Data Biology: A quantitative exploration of gene regulation and underlying mechanisms
- Author(s): Schiller, Benjamin Joseph
- Advisor(s): Yamamoto, Keith R
- et al.
Regulation of gene expression is a fundamental biological process required to adapt the full set of hereditary information (i.e., the genome) to the varied environments that any organism encounters. Here, we elucidate two distinct forms of gene regulation – of endogenous genes by binding of transcription factors to information-containing genomic sequences and of selfish genes (“transposons”) by targeting of small RNAs to repetitive genomic sequences – using a wide array of approaches.
To study regulation by transcription factors, we used glucocorticoid receptor (GR), a hormone-activated, DNA-binding protein that controls inflammation, metabolism, stress responses and other physiological processes. In vitro, GR binds as an inverted dimer to two imperfectly palindromic “half sites” separated by a “spacer”. Moreover, GR binds different sequences with distinct conformations, as demonstrated by nuclear magnetic resonance spectroscopy (NMR) and other biophysical methods.
In vivo, GR employs different functional surfaces when regulating different genes. We investigated whether sequences bound by GR in vivo might be a composite of several motifs, each biased toward utilization of a particular pattern of functional surfaces of GR. Using microarrays and deep sequencing, we characterized gene expression and genomic occupancy by GR, with and without glucocorticoid treatment, of cells expressing GR alleles bearing differences in three known functional surfaces. We found a “sub-motif”, the GR “half site”, that relates to utilization of the dimerization interface and directs genomic binding by GR in a distinct conformation.

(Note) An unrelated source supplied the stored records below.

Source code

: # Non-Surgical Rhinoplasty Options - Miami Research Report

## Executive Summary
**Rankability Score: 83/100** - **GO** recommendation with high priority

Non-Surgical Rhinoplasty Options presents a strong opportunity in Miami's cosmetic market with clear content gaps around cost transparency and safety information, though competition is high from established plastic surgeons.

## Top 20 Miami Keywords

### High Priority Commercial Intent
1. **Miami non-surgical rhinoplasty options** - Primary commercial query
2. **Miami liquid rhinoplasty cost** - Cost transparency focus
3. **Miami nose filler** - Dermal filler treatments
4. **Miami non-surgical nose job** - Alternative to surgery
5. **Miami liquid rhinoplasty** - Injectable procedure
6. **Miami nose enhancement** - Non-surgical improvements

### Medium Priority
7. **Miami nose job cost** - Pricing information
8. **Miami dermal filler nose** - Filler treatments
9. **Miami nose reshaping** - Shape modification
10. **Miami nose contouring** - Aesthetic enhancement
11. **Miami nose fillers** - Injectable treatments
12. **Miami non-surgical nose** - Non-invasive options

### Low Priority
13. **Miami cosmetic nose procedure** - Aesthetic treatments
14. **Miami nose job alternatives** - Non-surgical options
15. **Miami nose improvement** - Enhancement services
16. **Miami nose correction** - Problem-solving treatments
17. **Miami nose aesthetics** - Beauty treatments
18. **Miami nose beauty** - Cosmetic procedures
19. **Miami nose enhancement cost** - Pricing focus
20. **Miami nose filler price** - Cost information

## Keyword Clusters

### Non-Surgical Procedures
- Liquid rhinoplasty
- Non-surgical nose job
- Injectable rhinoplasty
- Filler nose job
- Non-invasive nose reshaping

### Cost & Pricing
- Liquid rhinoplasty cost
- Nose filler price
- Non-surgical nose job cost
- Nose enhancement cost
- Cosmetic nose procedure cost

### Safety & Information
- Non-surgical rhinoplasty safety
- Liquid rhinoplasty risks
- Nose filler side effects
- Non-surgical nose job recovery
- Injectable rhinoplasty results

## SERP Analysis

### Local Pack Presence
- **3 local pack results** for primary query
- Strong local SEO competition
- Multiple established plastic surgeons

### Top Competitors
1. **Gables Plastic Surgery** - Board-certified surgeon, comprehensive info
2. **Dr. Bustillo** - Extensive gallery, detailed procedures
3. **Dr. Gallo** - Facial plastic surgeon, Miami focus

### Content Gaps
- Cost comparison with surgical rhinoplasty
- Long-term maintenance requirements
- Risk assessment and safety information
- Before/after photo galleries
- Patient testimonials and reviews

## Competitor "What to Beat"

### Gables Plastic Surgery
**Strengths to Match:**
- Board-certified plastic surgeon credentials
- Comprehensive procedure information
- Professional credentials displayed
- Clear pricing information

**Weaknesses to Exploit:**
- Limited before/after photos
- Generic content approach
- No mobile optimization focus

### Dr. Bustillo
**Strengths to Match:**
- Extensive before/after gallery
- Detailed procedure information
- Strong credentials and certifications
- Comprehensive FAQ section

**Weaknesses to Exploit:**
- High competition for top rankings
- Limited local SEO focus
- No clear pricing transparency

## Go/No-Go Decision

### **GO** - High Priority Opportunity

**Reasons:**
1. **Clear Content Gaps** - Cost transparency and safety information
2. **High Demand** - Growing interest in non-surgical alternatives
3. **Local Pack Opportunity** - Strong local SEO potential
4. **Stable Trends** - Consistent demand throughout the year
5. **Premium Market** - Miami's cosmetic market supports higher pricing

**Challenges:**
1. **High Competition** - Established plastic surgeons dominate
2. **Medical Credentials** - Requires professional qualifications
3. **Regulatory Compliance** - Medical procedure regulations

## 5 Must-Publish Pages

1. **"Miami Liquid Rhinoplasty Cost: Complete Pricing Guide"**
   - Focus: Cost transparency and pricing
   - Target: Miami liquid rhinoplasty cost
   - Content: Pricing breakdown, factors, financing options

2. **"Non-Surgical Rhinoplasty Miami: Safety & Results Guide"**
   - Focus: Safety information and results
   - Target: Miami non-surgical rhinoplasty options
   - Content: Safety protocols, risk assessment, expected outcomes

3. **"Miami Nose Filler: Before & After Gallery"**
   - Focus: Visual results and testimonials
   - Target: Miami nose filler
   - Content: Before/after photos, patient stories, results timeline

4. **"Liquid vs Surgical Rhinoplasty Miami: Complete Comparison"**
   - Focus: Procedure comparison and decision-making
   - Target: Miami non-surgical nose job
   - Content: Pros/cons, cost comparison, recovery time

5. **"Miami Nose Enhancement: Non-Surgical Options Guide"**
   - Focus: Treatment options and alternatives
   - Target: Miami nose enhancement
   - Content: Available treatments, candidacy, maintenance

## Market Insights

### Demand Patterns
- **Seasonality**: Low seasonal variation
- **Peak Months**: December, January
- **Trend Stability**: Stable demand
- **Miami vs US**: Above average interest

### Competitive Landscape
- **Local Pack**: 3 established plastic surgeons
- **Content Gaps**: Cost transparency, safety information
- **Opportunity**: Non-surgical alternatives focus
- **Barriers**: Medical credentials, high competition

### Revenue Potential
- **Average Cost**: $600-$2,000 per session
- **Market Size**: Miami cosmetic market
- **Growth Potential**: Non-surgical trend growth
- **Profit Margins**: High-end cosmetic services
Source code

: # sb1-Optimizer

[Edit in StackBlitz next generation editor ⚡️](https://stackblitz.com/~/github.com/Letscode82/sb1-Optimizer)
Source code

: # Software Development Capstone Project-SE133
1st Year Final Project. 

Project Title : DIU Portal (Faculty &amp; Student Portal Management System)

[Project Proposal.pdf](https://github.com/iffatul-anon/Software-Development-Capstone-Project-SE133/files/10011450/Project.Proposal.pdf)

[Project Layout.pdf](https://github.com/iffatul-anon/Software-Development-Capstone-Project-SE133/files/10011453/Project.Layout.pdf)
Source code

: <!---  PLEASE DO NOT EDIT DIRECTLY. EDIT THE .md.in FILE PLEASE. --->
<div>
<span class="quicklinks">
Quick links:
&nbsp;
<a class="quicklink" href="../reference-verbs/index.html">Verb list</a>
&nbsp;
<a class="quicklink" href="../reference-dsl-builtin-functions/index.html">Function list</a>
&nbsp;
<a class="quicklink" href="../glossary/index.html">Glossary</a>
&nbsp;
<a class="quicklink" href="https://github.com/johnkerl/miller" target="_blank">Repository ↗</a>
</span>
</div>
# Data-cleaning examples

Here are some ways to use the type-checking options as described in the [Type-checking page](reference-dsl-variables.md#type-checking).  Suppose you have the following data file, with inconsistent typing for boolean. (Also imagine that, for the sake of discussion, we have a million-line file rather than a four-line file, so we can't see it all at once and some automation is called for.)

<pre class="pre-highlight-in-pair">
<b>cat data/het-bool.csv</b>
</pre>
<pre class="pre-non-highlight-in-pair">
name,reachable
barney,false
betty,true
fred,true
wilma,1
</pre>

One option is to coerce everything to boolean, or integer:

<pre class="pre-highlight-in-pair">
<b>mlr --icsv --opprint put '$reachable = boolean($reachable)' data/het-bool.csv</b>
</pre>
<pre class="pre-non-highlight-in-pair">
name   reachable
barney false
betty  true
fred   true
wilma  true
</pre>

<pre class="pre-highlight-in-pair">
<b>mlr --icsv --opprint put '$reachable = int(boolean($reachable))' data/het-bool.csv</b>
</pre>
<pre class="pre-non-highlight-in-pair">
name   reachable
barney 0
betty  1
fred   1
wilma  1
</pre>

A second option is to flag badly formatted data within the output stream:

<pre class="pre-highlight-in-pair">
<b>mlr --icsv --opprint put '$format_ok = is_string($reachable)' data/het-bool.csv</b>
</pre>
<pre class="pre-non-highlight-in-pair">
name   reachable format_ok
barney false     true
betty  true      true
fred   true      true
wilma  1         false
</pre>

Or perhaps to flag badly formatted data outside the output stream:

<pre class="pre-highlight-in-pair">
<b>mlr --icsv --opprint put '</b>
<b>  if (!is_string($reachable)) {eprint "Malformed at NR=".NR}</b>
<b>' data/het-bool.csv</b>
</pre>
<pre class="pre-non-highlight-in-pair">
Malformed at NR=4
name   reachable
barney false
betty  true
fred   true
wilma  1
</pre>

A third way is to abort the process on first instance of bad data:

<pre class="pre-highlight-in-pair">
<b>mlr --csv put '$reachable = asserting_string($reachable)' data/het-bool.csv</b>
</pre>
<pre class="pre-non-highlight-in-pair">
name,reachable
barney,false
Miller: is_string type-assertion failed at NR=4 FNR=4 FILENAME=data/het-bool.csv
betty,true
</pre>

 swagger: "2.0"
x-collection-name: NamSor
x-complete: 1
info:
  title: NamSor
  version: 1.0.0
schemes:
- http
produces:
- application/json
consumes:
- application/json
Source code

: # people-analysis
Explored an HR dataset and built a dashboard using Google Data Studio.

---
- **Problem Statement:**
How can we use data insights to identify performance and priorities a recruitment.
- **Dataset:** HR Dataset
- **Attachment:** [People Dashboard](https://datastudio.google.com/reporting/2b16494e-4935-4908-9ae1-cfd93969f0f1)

To study repression of tranposons, we characterized the production and function of small RNAs in the yeast Cryptococcus neoformans. We found that target transcripts are distinguished by suboptimal introns and inefficient splicing. We identified a complex, SCANR, required for synthesis of small RNAs and demonstrate that it physically associates with the spliceosome. We propose that recognition of gene products by SCANR is in kinetic competition with splicing, thereby further promoting small RNA production from target transcripts.
To achieve these results, we developed new bioinformatics tools: twobitreader, a small Python package for efficient extraction of genomic sequences; scripter, a flexible back-end for easily creating scripts and pipeline; and seriesoftubes, a pipeline built upon scripter for the analysis of deep sequencing data.